Task item | Among the records that follow, find each line holding the word "targets" and copy it.

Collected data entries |
────────

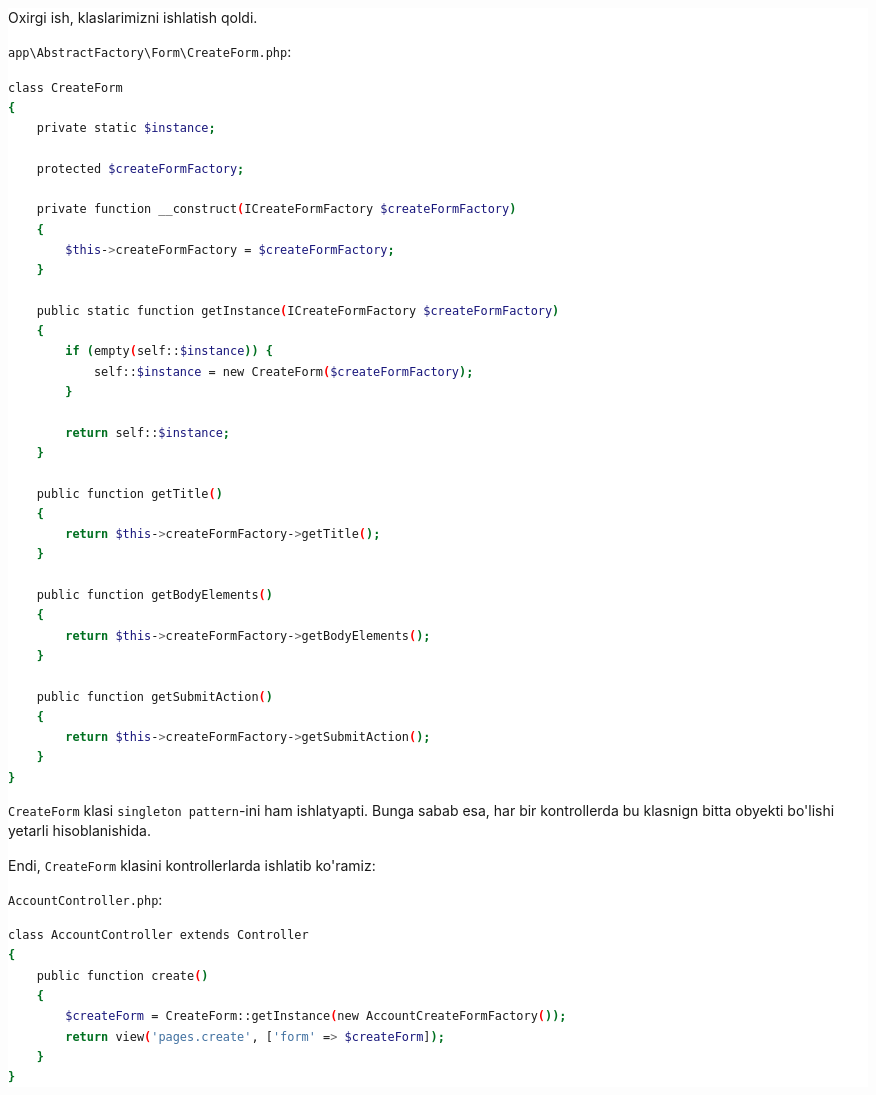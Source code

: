 
Oxirgi ish, klaslarimizni ishlatish qoldi.

`app\AbstractFactory\Form\CreateForm.php`:

```bash
class CreateForm
{
    private static $instance;

    protected $createFormFactory;

    private function __construct(ICreateFormFactory $createFormFactory)
    {
        $this->createFormFactory = $createFormFactory;
    }

    public static function getInstance(ICreateFormFactory $createFormFactory)
    {
        if (empty(self::$instance)) {
            self::$instance = new CreateForm($createFormFactory);
        }

        return self::$instance;
    }

    public function getTitle()
    {
        return $this->createFormFactory->getTitle();
    }

    public function getBodyElements()
    {
        return $this->createFormFactory->getBodyElements();
    }

    public function getSubmitAction()
    {
        return $this->createFormFactory->getSubmitAction();
    }
}
```

`CreateForm` klasi `singleton pattern`-ini ham ishlatyapti. Bunga sabab esa, har bir kontrollerda bu klasnign bitta obyekti bo'lishi yetarli hisoblanishida.

Endi, `CreateForm` klasini kontrollerlarda ishlatib ko'ramiz:

`AccountController.php`:

```bash
class AccountController extends Controller
{
    public function create()
    {
        $createForm = CreateForm::getInstance(new AccountCreateFormFactory());
        return view('pages.create', ['form' => $createForm]);
    }
}
```
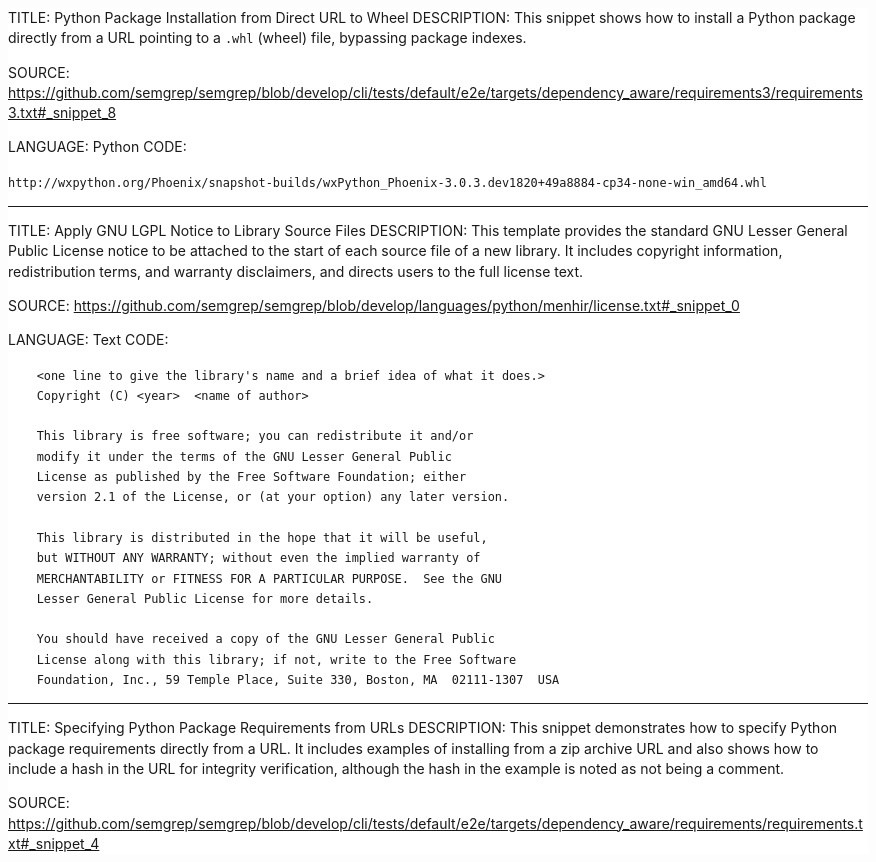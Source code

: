 
TITLE: Python Package Installation from Direct URL to Wheel
DESCRIPTION: This snippet shows how to install a Python package directly from a URL pointing to a `.whl` (wheel) file, bypassing package indexes.

SOURCE: <https://github.com/semgrep/semgrep/blob/develop/cli/tests/default/e2e/targets/dependency_aware/requirements3/requirements3.txt#_snippet_8>

LANGUAGE: Python
CODE:

```
http://wxpython.org/Phoenix/snapshot-builds/wxPython_Phoenix-3.0.3.dev1820+49a8884-cp34-none-win_amd64.whl
```

---

TITLE: Apply GNU LGPL Notice to Library Source Files
DESCRIPTION: This template provides the standard GNU Lesser General Public License notice to be attached to the start of each source file of a new library. It includes copyright information, redistribution terms, and warranty disclaimers, and directs users to the full license text.

SOURCE: <https://github.com/semgrep/semgrep/blob/develop/languages/python/menhir/license.txt#_snippet_0>

LANGUAGE: Text
CODE:

```
    <one line to give the library's name and a brief idea of what it does.>
    Copyright (C) <year>  <name of author>

    This library is free software; you can redistribute it and/or
    modify it under the terms of the GNU Lesser General Public
    License as published by the Free Software Foundation; either
    version 2.1 of the License, or (at your option) any later version.

    This library is distributed in the hope that it will be useful,
    but WITHOUT ANY WARRANTY; without even the implied warranty of
    MERCHANTABILITY or FITNESS FOR A PARTICULAR PURPOSE.  See the GNU
    Lesser General Public License for more details.

    You should have received a copy of the GNU Lesser General Public
    License along with this library; if not, write to the Free Software
    Foundation, Inc., 59 Temple Place, Suite 330, Boston, MA  02111-1307  USA
```

---

TITLE: Specifying Python Package Requirements from URLs
DESCRIPTION: This snippet demonstrates how to specify Python package requirements directly from a URL. It includes examples of installing from a zip archive URL and also shows how to include a hash in the URL for integrity verification, although the hash in the example is noted as not being a comment.

SOURCE: <https://github.com/semgrep/semgrep/blob/develop/cli/tests/default/e2e/targets/dependency_aware/requirements/requirements.txt#_snippet_4>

────────

Solution to this exercise |
SOURCE: <https://github.com/semgrep/semgrep/blob/develop/cli/tests/default/e2e/targets/dependency_aware/requirements3/requirements3.txt#_snippet_8>
SOURCE: <https://github.com/semgrep/semgrep/blob/develop/cli/tests/default/e2e/targets/dependency_aware/requirements/requirements.txt#_snippet_4>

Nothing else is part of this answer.